Il était une fois deux chats qui bavardaient sous le sapin de Noël la veille du réveillon. Valder, fier norvégien de couleur rousse au jabot immaculé, avait pour l’instant abandonné son allure majestueuse et se présentait les quatre coussinets en l’air. Cette position lui permettait de taper allègrement d’une patte ou de l’autre sur les décorations de Noël à sa portée. Près de lui, Usul, birman aux yeux d’azur et aux courbes généreuses et grisées, écoutait la conversation de son compagnon, les yeux mi-clos et la tête posée sur ses pattes avant. Le premier essayait de convaincre le second des avantages de cette époque festive :
– Déjà, il y a le sapin, avec toutes ces choses qui pendent et qui me donnent envie de taper dedans. Et hop ! dit Valder en accompagnant la parole d’un coup de patte bien assené dans un petit moulin rouge et jaune ! – Si mon maître te voit, prévint Usul en bâillant, il ne va pas être content ! – Bah, il n’est pas là, tu sais, il est très occupé à travailler dans son bureau, et puis, c’est plus fort que moi, je ne peux pas m’en empêcher, c’est trop amusant ! dit-il en recommençant. – Fais ce que tu veux, moi, ce que j’en dis… je crois que je vais plutôt faire un petit somme, c’est une bonne idée qu’ils ont eu de mettre le sapin près du radiateur, cela fait un abri confortable…
Et Usul reposa la tête sur ses pattes et ferma les yeux.
– Mais réveille-toi donc ! Tu ne penses qu’à dormir ! Réfléchis plutôt à tout ce qui va se passer ! – Quoi ? répondit le birman d’une voix à peine audible, visiblement plus intéressé à l’idée de repartir dans sa somnolence que par le fait de prêter attention à la conversation de son ami. – Eh bien, déjà, demain il va y avoir plein de monde ici : que de caresses en perspective ! – Et du bruit aussi ! Oh ! Là là ! Le « chaton » des maîtres va crier et courir partout et, en plus, il va encore te tirer sur la queue si tu ne fais pas attention ! Je crois que la meilleure solution pour moi est d’aller me couler sous la couette toute la journée… – Oui, tu as raison, leur « chaton » est un vrai problème ! Eh bien, moi, je resterai dans la cuisine, là où le petit monstre n’a pas le droit d’aller.

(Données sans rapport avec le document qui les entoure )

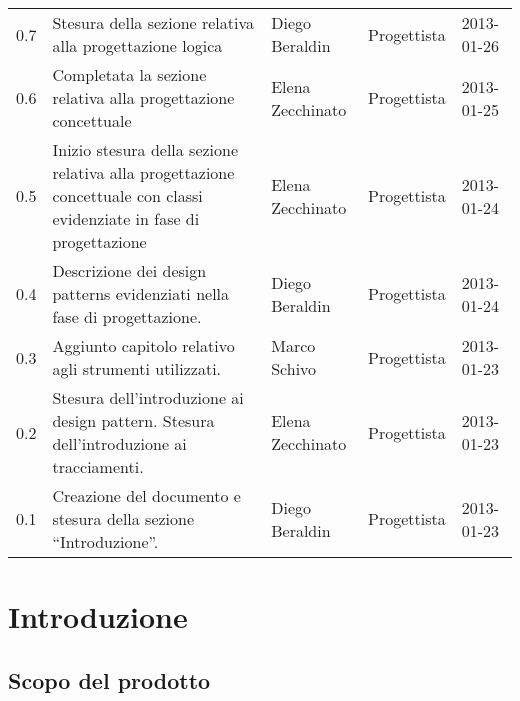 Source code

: \begin{center}
\begin{longtable}{lp{}lll}
0.7 & Stesura della sezione relativa alla progettazione logica &Diego Beraldin  & Progettista & 2013-01-26\\
0.6 & Completata la sezione relativa alla progettazione concettuale &Elena Zecchinato & Progettista & 2013-01-25\\
0.5 & Inizio stesura della sezione relativa alla progettazione concettuale con classi evidenziate in fase di progettazione &Elena Zecchinato& Progettista & 2013-01-24\\
0.4 & Descrizione dei design patterns evidenziati nella fase di progettazione. &Diego Beraldin & Progettista & 2013-01-24\\
0.3 & Aggiunto capitolo relativo agli strumenti utilizzati.& Marco Schivo & Progettista & 2013-01-23\\
0.2 & Stesura dell'introduzione ai design pattern. Stesura dell'introduzione ai tracciamenti. &Elena Zecchinato & Progettista & 2013-01-23\\
0.1 & Creazione del documento e stesura della sezione ``Introduzione''. &Diego Beraldin & Progettista & 2013-01-23\\
\bottomrule
\end{longtable}
\end{center}
\newpage



\setcounter{page}{1}
\pagestyle{normal}

\newpage

\section{Introduzione}
\subsection{Scopo del prodotto}
\purpose

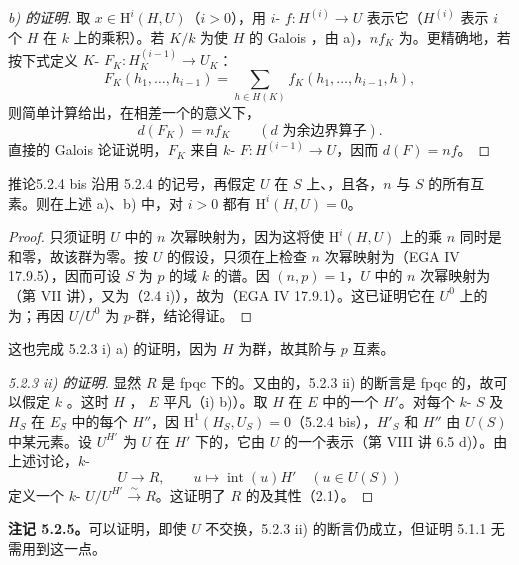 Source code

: \begin{proof}[b) 的证明]
取 $x\in\mathrm H^i(H,U)$（$i>0$），用 $i$- $f:H^{(i)}\to U$ 表示它（$H^{(i)}$ 表示 $i$ 个 $H$ 在 $k$ 上的乘积）。若 $K/k$ 为使 $H$ 的 Galois ，由 a)，$nf_K$ 为。更精确地，若按下式定义 $K$- $F_K:H_K^{(i-1)}\to U_K$：
\[F_K(h_1,\ldots,h_{i-1})=\sum_{h\in H(K)}f_K(h_1,\ldots,h_{i-1},h),\]
则简单计算给出，在相差一个的意义下，
\[d(F_K)=nf_K\qquad(d\text{ 为余边界算子}).\]
直接的 Galois 论证说明，$F_K$ 来自 $k$- $F:H^{(i-1)}\to U$，因而 $d(F)=nf$。
\end{proof}
\begin{SGAresult}{推论}{5.2.4 bis}
沿用 5.2.4 的记号，再假定 $U$ 在 $S$ 上、，且各，$n$ 与 $S$ 的所有互素。则在上述 a)、b) 中，对 $i>0$ 都有 $\mathrm H^i(H,U)=0$。
\end{SGAresult}
\begin{proof}
只须证明 $U$ 中的 $n$ 次幂映射为，因为这将使 $\mathrm H^i(H,U)$ 上的乘 $n$ 同时是和零，故该群为零。按 $U$ 的假设，只须在上检查 $n$ 次幂映射为（EGA IV 17.9.5），因而可设 $S$ 为 $p$ 的域 $k$ 的谱。因 $(n,p)=1$，$U$ 中的 $n$ 次幂映射为（第 VII 讲），又为（2.4 i)），故为（EGA IV 17.9.1）。这已证明它在 $U^0$ 上的为；再因 $U/U^0$ 为 $p$-群，结论得证。
\end{proof}
这也完成 5.2.3 i) a) 的证明，因为 $H$ 为群，故其阶与 $p$ 互素。
\begin{proof}[5.2.3 ii) 的证明]
显然 $R$ 是 fpqc 下的。又由的，5.2.3 ii) 的断言是 fpqc 的，故可以假定 $k$ 。这时 $H$ ， $E$ 平凡（i) b)）。取 $H$ 在 $E$ 中的一个 $H'$。对每个 $k$- $S$ 及 $H_S$ 在 $E_S$ 中的每个 $H''$，因 $\mathrm H^1(H_S,U_S)=0$（5.2.4 bis），$H'_S$ 和 $H''$ 由 $U(S)$ 中某元素。设 $U^{H'}$ 为 $U$ 在 $H'$ 下的，它由 $U$ 的一个表示（第 VIII 讲 6.5 d)）。由上述讨论，$k$-
\[U\longrightarrow R,\qquad u\longmapsto\operatorname{int}(u)H'\quad(u\in U(S))\]
定义一个 $k$- $U/U^{H'}\xrightarrow{\sim}R$。这证明了 $R$ 的及其性（2.1）。
\end{proof}
\textbf{注记 5.2.5。}可以证明，即使 $U$ 不交换，5.2.3 ii) 的断言仍成立，但证明 5.1.1 无需用到这一点。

De toutes les façons, demain, ce sera la meilleure place au monde… – Pourquoi dis-tu cela ? demanda Usul soudain intrigué. – Pense à la nourriture, c’est toujours très bon ce jour-là. Tu sais bien que quand le sapin est installé, les repas sont excellents, surtout quand il y a des invités, hum !!! – Oui… le saumon fumé… je m’en lèche les babines d’avance ! – Ah, tu vois ! – Et dehors, la neige… continua Usul d’un air rêveur. – Quoi, la neige ? demanda Valder dont c’était le tour d’être étonné. – Eh bien, dehors, quand il neige, moi, j’aime bien, ça fait des chatouilles aux pattes, et je joue à attraper les flocons ! C’est plus intéressant que de taper dans les boules du sapin et ce n’est pas interdit, cela, au moins ! – Mais la neige c’est tout froid, frissonna Valder, et puis ça colle sous mes pattes, j’en ai plein les poils, quelle horreur ! – Mais pourtant, toi, tu viens de Norvège, là-bas, les chats sont habitués à la neige ! – Oui, mais moi, je préfère la chaleur d’ici. En fait, le seul avantage de la neige, c’est que quand elle tombe, ton maître fait un bon feu bien chaud dans la cheminée parce que ma maîtresse a froid !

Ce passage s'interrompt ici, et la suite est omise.